▶ **Exercise prompt**
All entries should be copied exactly; the pictures stay out.

▶ **Exercise input**
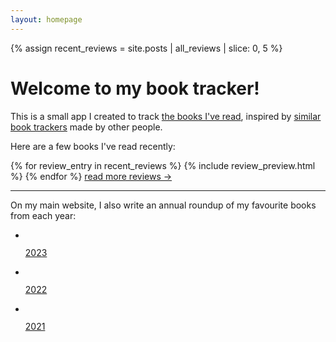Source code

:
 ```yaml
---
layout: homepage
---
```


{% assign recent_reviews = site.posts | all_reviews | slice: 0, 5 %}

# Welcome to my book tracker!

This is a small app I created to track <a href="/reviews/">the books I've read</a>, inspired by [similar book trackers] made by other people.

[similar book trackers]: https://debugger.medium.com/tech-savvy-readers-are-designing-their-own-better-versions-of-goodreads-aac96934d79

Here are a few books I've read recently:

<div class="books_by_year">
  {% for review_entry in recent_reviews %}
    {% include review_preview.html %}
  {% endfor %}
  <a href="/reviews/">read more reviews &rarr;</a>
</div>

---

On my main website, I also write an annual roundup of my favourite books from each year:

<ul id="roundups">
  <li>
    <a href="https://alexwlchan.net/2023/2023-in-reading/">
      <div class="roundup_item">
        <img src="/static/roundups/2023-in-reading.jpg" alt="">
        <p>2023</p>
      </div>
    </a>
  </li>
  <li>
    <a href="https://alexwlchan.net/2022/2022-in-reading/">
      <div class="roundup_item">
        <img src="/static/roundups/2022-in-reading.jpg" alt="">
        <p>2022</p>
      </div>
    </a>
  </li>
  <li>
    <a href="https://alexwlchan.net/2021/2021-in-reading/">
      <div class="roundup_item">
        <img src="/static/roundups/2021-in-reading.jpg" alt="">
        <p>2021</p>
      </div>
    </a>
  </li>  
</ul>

▶ **Task result**
Source code

:
 ```yaml
---
layout: homepage
---
```


{% assign recent_reviews = site.posts | all_reviews | slice: 0, 5 %}

# Welcome to my book tracker!

This is a small app I created to track <a href="/reviews/">the books I've read</a>, inspired by [similar book trackers] made by other people.

[similar book trackers]: https://debugger.medium.com/tech-savvy-readers-are-designing-their-own-better-versions-of-goodreads-aac96934d79

Here are a few books I've read recently:

<div class="books_by_year">
  {% for review_entry in recent_reviews %}
    {% include review_preview.html %}
  {% endfor %}
  <a href="/reviews/">read more reviews &rarr;</a>
</div>

---

On my main website, I also write an annual roundup of my favourite books from each year:

<ul id="roundups">
  <li>
    <a href="https://alexwlchan.net/2023/2023-in-reading/">
      <div class="roundup_item">
        <img src="/static/roundups/2023-in-reading.jpg" alt="">
        <p>2023</p>
      </div>
    </a>
  </li>
  <li>
    <a href="https://alexwlchan.net/2022/2022-in-reading/">
      <div class="roundup_item">
        <img src="/static/roundups/2022-in-reading.jpg" alt="">
        <p>2022</p>
      </div>
    </a>
  </li>
  <li>
    <a href="https://alexwlchan.net/2021/2021-in-reading/">
      <div class="roundup_item">
        <img src="/static/roundups/2021-in-reading.jpg" alt="">
        <p>2021</p>
      </div>
    </a>
  </li>  
</ul>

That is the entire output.